▶ [WHAT IS EXPECTED] Tally the lines of the entries below that hold the word "cette", and please give only the total.

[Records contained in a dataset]
+ + + +

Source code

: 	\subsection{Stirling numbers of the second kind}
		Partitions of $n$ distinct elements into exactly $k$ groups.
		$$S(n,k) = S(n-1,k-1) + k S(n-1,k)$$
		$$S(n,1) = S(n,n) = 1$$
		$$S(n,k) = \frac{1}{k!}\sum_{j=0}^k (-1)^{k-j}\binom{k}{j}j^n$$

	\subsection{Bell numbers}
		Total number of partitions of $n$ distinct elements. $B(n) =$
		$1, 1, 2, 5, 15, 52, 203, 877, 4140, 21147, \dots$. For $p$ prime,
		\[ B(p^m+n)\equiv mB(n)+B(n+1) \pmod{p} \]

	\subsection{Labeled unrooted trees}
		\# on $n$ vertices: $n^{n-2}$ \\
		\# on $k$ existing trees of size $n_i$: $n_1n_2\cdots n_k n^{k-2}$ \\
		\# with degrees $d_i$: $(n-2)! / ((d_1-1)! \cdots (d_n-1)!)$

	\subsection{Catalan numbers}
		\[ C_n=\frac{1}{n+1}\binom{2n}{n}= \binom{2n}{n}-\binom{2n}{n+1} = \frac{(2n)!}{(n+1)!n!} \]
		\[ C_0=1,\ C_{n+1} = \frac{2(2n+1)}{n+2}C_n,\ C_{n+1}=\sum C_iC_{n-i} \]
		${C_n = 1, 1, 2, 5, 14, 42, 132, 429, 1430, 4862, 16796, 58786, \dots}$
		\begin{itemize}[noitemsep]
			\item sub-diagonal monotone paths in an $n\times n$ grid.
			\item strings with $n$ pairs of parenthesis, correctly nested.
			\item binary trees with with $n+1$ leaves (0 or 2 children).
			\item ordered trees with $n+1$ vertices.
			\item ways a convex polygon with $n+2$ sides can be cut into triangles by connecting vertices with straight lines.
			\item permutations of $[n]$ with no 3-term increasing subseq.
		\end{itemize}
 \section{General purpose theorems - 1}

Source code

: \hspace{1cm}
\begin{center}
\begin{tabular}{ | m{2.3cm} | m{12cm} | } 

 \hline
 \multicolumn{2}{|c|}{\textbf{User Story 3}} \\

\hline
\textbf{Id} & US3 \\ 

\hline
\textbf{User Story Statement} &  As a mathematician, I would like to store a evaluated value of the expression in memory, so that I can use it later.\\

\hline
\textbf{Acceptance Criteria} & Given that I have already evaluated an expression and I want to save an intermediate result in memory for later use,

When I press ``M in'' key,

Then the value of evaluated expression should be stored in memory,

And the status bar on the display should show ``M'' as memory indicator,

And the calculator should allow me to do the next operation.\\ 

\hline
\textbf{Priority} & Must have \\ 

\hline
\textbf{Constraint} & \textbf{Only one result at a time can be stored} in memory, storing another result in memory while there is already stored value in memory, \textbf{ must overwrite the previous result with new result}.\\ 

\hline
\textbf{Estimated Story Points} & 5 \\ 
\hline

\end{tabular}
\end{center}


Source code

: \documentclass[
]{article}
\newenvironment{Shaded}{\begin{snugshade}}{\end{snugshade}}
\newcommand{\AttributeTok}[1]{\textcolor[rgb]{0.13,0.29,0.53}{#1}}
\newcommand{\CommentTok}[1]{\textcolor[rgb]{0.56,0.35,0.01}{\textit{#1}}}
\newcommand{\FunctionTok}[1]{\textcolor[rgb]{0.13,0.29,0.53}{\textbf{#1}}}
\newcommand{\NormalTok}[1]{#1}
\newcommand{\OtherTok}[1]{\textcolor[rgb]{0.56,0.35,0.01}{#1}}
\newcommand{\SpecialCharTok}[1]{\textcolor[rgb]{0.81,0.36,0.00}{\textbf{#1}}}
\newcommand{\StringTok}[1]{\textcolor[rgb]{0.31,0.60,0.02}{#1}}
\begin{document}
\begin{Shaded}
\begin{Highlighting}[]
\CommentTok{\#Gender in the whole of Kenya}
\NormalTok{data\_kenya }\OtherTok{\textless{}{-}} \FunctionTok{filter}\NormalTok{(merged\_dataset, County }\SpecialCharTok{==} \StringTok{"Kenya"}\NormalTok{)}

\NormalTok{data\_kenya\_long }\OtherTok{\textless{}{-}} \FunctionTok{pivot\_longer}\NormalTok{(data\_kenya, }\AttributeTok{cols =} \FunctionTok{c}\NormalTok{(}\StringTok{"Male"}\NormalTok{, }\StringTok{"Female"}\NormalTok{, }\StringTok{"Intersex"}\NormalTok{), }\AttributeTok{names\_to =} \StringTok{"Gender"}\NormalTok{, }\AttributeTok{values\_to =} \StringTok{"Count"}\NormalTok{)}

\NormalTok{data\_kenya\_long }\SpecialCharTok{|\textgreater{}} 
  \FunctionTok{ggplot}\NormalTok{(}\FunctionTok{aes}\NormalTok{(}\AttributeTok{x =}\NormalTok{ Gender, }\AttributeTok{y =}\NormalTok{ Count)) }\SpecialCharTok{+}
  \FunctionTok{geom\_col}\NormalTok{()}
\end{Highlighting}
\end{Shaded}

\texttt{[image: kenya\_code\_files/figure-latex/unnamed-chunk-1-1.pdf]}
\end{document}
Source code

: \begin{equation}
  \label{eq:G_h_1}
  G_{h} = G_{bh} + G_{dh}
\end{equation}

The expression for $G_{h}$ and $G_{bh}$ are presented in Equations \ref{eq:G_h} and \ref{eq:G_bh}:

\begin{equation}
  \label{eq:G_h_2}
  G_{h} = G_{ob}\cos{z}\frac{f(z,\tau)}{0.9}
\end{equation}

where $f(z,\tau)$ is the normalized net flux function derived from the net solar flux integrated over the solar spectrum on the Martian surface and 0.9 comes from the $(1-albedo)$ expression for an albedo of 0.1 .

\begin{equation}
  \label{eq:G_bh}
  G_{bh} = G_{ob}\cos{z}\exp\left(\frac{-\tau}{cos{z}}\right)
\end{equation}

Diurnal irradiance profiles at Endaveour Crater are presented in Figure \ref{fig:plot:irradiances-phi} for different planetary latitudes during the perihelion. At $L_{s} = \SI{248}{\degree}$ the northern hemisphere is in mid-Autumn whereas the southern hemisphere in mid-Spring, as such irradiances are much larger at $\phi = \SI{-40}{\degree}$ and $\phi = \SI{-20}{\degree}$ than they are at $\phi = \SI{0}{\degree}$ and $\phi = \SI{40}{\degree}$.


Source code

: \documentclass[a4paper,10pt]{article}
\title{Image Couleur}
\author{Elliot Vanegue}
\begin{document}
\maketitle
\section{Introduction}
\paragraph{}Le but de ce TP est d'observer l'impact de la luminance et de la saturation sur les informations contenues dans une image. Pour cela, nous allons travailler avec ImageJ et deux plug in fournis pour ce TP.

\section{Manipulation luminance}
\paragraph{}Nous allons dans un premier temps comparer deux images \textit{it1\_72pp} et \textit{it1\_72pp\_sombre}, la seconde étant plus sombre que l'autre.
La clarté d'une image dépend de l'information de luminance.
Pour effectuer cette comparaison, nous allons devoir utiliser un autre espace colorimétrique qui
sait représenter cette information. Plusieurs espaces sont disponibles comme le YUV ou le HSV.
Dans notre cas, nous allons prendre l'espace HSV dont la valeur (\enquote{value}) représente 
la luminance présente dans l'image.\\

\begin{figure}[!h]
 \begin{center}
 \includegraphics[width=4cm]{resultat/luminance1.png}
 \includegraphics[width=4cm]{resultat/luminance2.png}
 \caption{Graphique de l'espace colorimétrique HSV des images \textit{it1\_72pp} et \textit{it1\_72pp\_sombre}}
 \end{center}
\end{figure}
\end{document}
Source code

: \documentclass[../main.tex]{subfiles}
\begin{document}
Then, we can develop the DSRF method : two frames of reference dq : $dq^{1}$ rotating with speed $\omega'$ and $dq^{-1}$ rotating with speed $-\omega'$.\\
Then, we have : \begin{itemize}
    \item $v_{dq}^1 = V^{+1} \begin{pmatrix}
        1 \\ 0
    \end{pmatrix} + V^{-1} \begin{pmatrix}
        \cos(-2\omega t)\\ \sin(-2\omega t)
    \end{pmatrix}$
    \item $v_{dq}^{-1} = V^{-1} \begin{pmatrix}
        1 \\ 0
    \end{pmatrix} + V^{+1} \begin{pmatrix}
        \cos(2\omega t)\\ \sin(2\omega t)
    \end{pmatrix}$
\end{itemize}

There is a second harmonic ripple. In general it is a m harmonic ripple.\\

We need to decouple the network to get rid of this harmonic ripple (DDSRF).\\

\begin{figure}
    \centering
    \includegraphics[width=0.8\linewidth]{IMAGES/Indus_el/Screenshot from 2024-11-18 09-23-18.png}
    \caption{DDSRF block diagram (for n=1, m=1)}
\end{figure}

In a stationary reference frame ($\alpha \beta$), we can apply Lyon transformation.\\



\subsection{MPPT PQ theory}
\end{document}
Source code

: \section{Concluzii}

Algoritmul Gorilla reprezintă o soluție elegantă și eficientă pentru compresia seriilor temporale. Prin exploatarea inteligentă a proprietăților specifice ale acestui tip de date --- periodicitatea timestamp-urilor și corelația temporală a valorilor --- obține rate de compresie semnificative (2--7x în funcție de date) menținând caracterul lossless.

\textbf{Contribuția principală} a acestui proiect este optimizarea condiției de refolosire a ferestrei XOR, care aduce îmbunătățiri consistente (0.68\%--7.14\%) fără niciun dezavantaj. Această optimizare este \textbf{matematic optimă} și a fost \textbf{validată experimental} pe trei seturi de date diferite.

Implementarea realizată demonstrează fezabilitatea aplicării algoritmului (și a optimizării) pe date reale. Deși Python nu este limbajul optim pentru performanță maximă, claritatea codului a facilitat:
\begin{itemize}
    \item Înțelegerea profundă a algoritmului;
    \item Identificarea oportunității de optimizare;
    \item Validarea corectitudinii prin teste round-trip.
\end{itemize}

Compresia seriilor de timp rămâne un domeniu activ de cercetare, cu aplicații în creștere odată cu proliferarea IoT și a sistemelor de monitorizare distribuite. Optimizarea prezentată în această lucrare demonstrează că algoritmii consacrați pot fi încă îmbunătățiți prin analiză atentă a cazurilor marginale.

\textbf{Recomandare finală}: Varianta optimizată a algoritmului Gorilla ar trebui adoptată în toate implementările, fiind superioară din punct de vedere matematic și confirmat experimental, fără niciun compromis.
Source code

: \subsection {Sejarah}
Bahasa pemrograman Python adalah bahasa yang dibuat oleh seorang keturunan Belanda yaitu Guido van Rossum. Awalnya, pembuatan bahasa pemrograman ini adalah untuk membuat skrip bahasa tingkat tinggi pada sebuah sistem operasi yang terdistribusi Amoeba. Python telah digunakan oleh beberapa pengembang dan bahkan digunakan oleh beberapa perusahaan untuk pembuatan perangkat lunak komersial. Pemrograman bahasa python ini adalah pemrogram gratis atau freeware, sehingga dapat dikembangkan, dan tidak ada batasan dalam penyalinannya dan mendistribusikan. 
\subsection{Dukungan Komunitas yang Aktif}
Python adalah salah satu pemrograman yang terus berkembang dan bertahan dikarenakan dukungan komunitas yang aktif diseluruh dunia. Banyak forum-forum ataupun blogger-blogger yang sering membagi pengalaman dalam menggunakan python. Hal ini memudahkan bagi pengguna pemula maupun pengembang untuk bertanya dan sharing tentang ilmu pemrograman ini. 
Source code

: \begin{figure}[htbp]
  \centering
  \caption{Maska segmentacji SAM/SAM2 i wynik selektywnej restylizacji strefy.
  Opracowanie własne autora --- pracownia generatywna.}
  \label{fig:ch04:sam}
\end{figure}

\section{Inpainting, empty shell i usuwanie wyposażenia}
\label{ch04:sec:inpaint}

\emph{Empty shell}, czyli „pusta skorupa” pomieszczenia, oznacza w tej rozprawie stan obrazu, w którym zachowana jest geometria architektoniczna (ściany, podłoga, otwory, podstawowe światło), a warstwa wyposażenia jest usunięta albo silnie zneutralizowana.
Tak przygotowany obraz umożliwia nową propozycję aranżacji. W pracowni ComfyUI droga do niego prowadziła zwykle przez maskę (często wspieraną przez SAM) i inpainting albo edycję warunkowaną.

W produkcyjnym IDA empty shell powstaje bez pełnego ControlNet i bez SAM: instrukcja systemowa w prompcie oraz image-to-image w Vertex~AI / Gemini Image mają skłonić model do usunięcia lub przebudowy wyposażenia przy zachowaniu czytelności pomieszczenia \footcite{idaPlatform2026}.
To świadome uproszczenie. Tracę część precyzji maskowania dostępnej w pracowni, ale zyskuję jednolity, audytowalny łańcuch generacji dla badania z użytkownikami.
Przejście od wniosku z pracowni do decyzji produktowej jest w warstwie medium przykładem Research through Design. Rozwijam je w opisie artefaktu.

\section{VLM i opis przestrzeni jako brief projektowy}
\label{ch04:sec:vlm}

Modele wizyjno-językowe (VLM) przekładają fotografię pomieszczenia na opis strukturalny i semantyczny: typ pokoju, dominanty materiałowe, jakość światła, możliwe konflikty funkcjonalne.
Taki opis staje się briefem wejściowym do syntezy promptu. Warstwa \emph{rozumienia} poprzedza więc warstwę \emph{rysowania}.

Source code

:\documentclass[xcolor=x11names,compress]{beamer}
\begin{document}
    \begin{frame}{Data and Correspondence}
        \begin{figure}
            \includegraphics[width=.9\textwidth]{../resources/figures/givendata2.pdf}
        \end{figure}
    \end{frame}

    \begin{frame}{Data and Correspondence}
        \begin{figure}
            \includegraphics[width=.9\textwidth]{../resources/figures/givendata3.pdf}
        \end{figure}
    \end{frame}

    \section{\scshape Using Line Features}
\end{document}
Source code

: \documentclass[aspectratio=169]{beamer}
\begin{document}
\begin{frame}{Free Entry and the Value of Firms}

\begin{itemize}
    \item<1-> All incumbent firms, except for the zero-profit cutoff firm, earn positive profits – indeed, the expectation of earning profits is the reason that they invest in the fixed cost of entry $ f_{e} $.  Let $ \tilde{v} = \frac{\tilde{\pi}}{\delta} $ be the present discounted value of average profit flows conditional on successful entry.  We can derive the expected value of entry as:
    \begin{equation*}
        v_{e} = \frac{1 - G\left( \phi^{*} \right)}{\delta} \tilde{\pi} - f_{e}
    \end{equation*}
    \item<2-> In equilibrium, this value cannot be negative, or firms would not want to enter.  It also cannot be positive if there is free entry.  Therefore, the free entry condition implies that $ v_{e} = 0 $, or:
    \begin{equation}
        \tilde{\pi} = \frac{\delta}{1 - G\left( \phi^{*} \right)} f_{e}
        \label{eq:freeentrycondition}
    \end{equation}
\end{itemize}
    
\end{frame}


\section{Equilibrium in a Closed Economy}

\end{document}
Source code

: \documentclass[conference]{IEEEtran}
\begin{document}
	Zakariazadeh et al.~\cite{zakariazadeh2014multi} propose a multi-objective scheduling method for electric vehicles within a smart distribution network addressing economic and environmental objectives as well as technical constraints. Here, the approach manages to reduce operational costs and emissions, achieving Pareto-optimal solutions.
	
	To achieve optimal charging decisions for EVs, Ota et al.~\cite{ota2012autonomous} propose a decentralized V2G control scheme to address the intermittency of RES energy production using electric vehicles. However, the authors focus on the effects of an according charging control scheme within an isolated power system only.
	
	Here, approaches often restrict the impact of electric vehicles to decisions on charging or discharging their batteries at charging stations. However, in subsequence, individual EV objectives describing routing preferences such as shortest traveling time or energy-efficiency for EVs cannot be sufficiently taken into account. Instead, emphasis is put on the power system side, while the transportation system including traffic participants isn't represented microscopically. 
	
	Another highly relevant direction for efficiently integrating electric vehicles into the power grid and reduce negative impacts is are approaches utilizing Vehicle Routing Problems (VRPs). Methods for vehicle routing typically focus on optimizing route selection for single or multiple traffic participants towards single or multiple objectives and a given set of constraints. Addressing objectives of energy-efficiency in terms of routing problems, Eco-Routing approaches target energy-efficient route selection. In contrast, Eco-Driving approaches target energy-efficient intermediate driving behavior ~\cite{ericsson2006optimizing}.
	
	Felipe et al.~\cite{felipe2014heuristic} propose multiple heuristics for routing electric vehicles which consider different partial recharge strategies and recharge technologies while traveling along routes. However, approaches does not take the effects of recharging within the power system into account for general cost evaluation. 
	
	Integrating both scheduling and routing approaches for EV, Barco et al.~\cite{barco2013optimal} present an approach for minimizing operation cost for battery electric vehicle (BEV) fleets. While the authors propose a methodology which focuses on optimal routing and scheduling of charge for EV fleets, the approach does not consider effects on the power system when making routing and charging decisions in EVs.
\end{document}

+ + + +

▶ [OUTPUT BELOW] 2